* _Stored data entries_
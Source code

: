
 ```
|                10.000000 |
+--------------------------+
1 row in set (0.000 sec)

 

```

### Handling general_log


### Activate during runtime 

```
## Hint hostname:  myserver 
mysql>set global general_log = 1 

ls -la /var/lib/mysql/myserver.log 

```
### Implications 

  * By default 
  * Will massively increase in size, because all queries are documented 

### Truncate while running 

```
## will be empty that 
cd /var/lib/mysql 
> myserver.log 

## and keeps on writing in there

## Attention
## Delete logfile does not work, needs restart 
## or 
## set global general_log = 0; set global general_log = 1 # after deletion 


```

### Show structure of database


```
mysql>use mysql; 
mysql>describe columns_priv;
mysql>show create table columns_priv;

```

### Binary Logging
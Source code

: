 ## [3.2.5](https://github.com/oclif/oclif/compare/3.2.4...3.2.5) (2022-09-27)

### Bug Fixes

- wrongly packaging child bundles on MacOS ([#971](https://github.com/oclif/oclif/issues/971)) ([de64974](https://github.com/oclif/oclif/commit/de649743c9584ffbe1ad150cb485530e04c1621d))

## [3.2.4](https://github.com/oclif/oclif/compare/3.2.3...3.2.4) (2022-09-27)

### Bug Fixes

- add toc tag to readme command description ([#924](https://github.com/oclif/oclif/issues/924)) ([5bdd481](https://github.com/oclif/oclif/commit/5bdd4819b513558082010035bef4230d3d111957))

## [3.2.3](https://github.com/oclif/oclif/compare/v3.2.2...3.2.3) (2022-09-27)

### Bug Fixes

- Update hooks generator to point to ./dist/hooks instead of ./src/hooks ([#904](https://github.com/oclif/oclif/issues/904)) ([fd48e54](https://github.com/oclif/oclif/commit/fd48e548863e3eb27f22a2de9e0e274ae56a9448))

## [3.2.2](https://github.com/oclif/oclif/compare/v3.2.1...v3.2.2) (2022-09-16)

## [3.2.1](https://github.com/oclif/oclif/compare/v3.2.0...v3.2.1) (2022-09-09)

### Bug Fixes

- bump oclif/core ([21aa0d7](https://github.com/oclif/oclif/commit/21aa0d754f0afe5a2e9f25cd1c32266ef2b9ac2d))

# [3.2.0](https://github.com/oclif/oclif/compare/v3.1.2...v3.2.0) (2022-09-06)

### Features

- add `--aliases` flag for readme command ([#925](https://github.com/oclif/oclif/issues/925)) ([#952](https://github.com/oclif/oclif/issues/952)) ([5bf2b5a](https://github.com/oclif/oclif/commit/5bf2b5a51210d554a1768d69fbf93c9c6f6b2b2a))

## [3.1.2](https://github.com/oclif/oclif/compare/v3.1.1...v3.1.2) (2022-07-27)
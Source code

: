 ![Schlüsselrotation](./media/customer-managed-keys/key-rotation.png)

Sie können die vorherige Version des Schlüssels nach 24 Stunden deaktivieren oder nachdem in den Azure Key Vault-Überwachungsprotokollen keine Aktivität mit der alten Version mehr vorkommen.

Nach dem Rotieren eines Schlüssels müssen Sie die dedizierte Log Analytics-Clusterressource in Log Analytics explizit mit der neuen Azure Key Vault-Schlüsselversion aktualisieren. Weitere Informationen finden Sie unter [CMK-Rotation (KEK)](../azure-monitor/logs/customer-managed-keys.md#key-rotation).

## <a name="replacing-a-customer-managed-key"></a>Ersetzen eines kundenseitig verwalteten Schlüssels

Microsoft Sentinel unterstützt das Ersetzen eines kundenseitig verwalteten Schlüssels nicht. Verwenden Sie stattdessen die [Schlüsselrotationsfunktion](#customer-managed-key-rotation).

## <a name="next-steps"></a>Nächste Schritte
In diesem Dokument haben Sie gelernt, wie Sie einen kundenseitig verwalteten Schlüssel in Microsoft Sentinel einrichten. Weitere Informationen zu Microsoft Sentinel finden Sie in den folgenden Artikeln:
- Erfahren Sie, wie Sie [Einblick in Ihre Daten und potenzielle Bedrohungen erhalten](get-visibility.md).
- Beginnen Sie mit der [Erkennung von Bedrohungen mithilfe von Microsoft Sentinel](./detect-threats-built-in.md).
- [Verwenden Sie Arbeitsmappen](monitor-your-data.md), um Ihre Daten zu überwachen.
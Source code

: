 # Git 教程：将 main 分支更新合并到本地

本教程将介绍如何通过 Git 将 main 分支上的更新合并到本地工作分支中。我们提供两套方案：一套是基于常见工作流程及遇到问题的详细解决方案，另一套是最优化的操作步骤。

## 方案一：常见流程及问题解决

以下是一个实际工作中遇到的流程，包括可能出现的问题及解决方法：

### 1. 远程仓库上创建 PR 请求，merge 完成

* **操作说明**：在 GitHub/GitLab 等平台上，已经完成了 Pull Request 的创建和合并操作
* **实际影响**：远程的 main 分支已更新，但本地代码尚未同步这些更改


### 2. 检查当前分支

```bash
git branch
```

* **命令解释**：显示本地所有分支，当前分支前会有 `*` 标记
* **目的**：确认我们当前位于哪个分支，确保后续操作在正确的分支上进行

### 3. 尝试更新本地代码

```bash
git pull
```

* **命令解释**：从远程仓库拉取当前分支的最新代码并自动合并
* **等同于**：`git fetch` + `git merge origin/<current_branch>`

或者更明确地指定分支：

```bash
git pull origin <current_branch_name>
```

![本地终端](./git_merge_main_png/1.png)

* _What the task requires_
The records above need copying again. Keep each word as it is.

* _Solution_
Source code

:
 ```
|                10.000000 |
+--------------------------+
1 row in set (0.000 sec)

 

```

### Handling general_log


### Activate during runtime 

```
## Hint hostname:  myserver 
mysql>set global general_log = 1 

ls -la /var/lib/mysql/myserver.log 

```
### Implications 

  * By default 
  * Will massively increase in size, because all queries are documented 

### Truncate while running 

```
## will be empty that 
cd /var/lib/mysql 
> myserver.log 

## and keeps on writing in there

## Attention
## Delete logfile does not work, needs restart 
## or 
## set global general_log = 0; set global general_log = 1 # after deletion 


```

### Show structure of database


```
mysql>use mysql; 
mysql>describe columns_priv;
mysql>show create table columns_priv;

```

### Binary Logging
Source code

: ## [3.2.5](https://github.com/oclif/oclif/compare/3.2.4...3.2.5) (2022-09-27)

### Bug Fixes

- wrongly packaging child bundles on MacOS ([#971](https://github.com/oclif/oclif/issues/971)) ([de64974](https://github.com/oclif/oclif/commit/de649743c9584ffbe1ad150cb485530e04c1621d))

## [3.2.4](https://github.com/oclif/oclif/compare/3.2.3...3.2.4) (2022-09-27)

### Bug Fixes

- add toc tag to readme command description ([#924](https://github.com/oclif/oclif/issues/924)) ([5bdd481](https://github.com/oclif/oclif/commit/5bdd4819b513558082010035bef4230d3d111957))

## [3.2.3](https://github.com/oclif/oclif/compare/v3.2.2...3.2.3) (2022-09-27)

### Bug Fixes

- Update hooks generator to point to ./dist/hooks instead of ./src/hooks ([#904](https://github.com/oclif/oclif/issues/904)) ([fd48e54](https://github.com/oclif/oclif/commit/fd48e548863e3eb27f22a2de9e0e274ae56a9448))

## [3.2.2](https://github.com/oclif/oclif/compare/v3.2.1...v3.2.2) (2022-09-16)

## [3.2.1](https://github.com/oclif/oclif/compare/v3.2.0...v3.2.1) (2022-09-09)

### Bug Fixes

- bump oclif/core ([21aa0d7](https://github.com/oclif/oclif/commit/21aa0d754f0afe5a2e9f25cd1c32266ef2b9ac2d))

# [3.2.0](https://github.com/oclif/oclif/compare/v3.1.2...v3.2.0) (2022-09-06)

### Features

- add `--aliases` flag for readme command ([#925](https://github.com/oclif/oclif/issues/925)) ([#952](https://github.com/oclif/oclif/issues/952)) ([5bf2b5a](https://github.com/oclif/oclif/commit/5bf2b5a51210d554a1768d69fbf93c9c6f6b2b2a))

## [3.1.2](https://github.com/oclif/oclif/compare/v3.1.1...v3.1.2) (2022-07-27)
Source code

: ![Schlüsselrotation](./media/customer-managed-keys/key-rotation.png)

Sie können die vorherige Version des Schlüssels nach 24 Stunden deaktivieren oder nachdem in den Azure Key Vault-Überwachungsprotokollen keine Aktivität mit der alten Version mehr vorkommen.

Nach dem Rotieren eines Schlüssels müssen Sie die dedizierte Log Analytics-Clusterressource in Log Analytics explizit mit der neuen Azure Key Vault-Schlüsselversion aktualisieren. Weitere Informationen finden Sie unter [CMK-Rotation (KEK)](../azure-monitor/logs/customer-managed-keys.md#key-rotation).

## <a name="replacing-a-customer-managed-key"></a>Ersetzen eines kundenseitig verwalteten Schlüssels

Microsoft Sentinel unterstützt das Ersetzen eines kundenseitig verwalteten Schlüssels nicht. Verwenden Sie stattdessen die [Schlüsselrotationsfunktion](#customer-managed-key-rotation).

## <a name="next-steps"></a>Nächste Schritte
In diesem Dokument haben Sie gelernt, wie Sie einen kundenseitig verwalteten Schlüssel in Microsoft Sentinel einrichten. Weitere Informationen zu Microsoft Sentinel finden Sie in den folgenden Artikeln:
- Erfahren Sie, wie Sie [Einblick in Ihre Daten und potenzielle Bedrohungen erhalten](get-visibility.md).
- Beginnen Sie mit der [Erkennung von Bedrohungen mithilfe von Microsoft Sentinel](./detect-threats-built-in.md).
- [Verwenden Sie Arbeitsmappen](monitor-your-data.md), um Ihre Daten zu überwachen.
Source code

: # Git 教程：将 main 分支更新合并到本地

本教程将介绍如何通过 Git 将 main 分支上的更新合并到本地工作分支中。我们提供两套方案：一套是基于常见工作流程及遇到问题的详细解决方案，另一套是最优化的操作步骤。

## 方案一：常见流程及问题解决

以下是一个实际工作中遇到的流程，包括可能出现的问题及解决方法：

### 1. 远程仓库上创建 PR 请求，merge 完成

* **操作说明**：在 GitHub/GitLab 等平台上，已经完成了 Pull Request 的创建和合并操作
* **实际影响**：远程的 main 分支已更新，但本地代码尚未同步这些更改


### 2. 检查当前分支

```bash
git branch
```

* **命令解释**：显示本地所有分支，当前分支前会有 `*` 标记
* **目的**：确认我们当前位于哪个分支，确保后续操作在正确的分支上进行

### 3. 尝试更新本地代码

```bash
git pull
```

* **命令解释**：从远程仓库拉取当前分支的最新代码并自动合并
* **等同于**：`git fetch` + `git merge origin/<current_branch>`

或者更明确地指定分支：

```bash
git pull origin <current_branch_name>
```

![本地终端](./git_merge_main_png/1.png)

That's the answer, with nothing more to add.